• [SUPPLIED INFORMATION]
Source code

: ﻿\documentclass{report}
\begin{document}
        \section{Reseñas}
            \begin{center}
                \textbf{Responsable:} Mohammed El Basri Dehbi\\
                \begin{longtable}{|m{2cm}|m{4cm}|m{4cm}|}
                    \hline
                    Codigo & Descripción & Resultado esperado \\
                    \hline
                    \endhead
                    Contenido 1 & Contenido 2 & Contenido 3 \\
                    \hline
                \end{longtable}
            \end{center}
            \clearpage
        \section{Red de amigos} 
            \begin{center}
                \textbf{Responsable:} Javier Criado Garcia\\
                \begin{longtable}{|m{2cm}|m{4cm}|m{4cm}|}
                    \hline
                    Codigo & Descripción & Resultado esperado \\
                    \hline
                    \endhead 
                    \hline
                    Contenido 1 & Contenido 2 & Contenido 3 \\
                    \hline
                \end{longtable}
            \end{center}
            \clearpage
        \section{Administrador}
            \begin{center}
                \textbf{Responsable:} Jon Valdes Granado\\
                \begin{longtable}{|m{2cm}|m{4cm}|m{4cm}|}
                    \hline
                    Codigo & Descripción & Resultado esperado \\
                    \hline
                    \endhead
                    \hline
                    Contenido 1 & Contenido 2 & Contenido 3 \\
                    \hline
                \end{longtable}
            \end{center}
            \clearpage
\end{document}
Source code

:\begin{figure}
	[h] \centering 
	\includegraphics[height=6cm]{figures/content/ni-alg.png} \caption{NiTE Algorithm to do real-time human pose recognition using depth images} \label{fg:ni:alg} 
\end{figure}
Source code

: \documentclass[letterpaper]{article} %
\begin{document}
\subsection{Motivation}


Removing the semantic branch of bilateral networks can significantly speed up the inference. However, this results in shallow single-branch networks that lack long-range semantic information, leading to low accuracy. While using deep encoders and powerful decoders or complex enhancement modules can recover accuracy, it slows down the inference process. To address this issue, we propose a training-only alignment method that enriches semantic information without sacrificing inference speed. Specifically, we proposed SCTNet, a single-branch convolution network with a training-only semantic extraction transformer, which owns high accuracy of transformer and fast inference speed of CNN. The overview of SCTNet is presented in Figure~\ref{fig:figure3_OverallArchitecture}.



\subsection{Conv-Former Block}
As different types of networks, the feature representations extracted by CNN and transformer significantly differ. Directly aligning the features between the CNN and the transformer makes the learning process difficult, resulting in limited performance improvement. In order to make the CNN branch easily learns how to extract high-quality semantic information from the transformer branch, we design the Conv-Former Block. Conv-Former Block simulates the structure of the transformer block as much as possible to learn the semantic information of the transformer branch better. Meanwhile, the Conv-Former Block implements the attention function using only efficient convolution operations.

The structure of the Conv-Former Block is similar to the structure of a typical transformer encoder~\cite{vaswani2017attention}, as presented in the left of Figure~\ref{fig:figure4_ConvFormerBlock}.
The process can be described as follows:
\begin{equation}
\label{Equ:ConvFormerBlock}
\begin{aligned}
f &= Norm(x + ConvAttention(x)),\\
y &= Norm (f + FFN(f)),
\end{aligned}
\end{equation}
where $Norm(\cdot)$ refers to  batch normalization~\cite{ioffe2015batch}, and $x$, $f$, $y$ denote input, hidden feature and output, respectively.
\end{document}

• [TASK PROMPT]
Look through the entries above; copy each line where the string "presented" appears.

• [YOUR RESPONSE]
Removing the semantic branch of bilateral networks can significantly speed up the inference. However, this results in shallow single-branch networks that lack long-range semantic information, leading to low accuracy. While using deep encoders and powerful decoders or complex enhancement modules can recover accuracy, it slows down the inference process. To address this issue, we propose a training-only alignment method that enriches semantic information without sacrificing inference speed. Specifically, we proposed SCTNet, a single-branch convolution network with a training-only semantic extraction transformer, which owns high accuracy of transformer and fast inference speed of CNN. The overview of SCTNet is presented in Figure~\ref{fig:figure3_OverallArchitecture}.
The structure of the Conv-Former Block is similar to the structure of a typical transformer encoder~\cite{vaswani2017attention}, as presented in the left of Figure~\ref{fig:figure4_ConvFormerBlock}.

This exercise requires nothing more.